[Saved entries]
● ● ● ● ● ● ●
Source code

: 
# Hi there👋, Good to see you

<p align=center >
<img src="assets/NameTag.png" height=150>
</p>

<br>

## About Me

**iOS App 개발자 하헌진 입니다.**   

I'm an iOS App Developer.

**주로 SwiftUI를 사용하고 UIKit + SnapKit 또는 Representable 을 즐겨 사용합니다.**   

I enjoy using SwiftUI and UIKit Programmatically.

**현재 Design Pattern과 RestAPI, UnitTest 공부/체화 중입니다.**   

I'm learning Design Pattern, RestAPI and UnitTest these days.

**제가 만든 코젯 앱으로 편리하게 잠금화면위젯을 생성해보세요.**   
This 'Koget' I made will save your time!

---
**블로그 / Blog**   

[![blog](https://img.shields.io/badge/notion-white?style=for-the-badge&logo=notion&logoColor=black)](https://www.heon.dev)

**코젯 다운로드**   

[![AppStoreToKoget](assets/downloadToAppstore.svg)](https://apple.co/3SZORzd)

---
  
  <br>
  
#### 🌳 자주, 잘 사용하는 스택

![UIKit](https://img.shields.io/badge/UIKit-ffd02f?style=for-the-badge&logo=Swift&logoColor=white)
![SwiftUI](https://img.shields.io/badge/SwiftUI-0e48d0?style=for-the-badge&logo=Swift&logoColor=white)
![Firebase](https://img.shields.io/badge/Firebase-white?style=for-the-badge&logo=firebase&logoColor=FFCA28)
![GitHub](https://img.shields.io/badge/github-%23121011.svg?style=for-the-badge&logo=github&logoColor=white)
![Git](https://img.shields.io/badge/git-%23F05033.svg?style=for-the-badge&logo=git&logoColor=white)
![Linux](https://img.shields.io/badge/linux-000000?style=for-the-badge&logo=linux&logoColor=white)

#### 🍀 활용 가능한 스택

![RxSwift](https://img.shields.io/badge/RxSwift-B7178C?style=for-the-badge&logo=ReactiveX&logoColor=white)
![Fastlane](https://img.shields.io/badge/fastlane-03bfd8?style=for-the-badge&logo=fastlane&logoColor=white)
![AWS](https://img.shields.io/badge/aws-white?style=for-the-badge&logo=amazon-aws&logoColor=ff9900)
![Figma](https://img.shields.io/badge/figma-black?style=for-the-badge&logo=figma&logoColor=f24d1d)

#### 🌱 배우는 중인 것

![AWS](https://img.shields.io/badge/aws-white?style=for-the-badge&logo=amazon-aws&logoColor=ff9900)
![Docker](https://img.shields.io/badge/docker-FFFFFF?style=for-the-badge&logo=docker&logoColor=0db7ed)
● ● ● ● ● ● ●
WHAT TO DO: Looking at the records above, count the lines where the word "UnitTest" appears. State only the number.

SOLUTION TO THIS TASK: 2